Collected data:
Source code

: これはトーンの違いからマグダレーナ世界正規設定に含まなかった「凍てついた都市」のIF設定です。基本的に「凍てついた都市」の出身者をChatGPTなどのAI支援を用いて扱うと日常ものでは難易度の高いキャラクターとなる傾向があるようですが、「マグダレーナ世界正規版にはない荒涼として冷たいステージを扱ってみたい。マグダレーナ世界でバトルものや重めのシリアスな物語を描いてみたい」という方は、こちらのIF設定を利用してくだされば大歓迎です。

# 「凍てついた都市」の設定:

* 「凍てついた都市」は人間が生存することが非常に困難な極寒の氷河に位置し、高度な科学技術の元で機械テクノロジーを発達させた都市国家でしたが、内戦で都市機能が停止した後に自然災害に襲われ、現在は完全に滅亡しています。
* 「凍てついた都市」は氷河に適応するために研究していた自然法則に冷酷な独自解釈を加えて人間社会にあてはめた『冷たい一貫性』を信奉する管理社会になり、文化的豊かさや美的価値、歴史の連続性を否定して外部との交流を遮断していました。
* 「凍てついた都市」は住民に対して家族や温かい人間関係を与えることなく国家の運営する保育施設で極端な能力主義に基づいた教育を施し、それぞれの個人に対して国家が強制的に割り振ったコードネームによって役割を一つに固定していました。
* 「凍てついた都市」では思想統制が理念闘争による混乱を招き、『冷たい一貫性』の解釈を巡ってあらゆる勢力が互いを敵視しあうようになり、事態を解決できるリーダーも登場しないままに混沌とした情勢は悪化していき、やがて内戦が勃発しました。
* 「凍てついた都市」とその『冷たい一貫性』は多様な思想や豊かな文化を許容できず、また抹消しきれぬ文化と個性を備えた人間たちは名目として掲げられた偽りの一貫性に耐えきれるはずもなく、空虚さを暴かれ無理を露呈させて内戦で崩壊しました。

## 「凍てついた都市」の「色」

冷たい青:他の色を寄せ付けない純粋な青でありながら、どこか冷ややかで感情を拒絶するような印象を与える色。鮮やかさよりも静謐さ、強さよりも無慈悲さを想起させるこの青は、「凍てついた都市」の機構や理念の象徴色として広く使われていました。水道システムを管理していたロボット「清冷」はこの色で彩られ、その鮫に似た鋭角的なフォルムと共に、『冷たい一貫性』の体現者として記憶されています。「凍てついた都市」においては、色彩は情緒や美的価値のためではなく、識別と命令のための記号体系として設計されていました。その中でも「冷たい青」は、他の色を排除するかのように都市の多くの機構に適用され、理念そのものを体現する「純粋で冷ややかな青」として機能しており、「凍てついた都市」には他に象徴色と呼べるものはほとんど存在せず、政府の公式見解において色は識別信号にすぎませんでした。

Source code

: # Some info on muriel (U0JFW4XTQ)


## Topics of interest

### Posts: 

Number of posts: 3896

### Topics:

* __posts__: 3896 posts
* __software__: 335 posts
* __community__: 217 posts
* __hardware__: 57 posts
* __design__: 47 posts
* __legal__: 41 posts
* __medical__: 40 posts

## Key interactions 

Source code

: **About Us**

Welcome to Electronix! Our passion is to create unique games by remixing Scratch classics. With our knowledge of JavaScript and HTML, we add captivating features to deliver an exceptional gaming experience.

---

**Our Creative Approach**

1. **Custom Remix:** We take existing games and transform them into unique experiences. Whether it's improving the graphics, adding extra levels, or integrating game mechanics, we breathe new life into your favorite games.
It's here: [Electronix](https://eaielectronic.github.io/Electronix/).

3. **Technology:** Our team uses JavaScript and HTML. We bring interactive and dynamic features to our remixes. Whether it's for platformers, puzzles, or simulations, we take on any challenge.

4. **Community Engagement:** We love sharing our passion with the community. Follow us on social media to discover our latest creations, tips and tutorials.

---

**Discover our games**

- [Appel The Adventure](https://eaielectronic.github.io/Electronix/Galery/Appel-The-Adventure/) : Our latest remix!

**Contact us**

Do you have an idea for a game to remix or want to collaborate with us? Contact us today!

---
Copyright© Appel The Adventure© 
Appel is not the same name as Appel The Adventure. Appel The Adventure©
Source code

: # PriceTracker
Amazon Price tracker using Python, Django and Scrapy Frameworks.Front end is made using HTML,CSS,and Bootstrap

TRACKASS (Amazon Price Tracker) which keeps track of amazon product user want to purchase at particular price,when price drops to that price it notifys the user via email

WHAT TO DO
Within the records above, count the lines that hold the word "https" and give only that number.

WRITTEN SOLUTION
2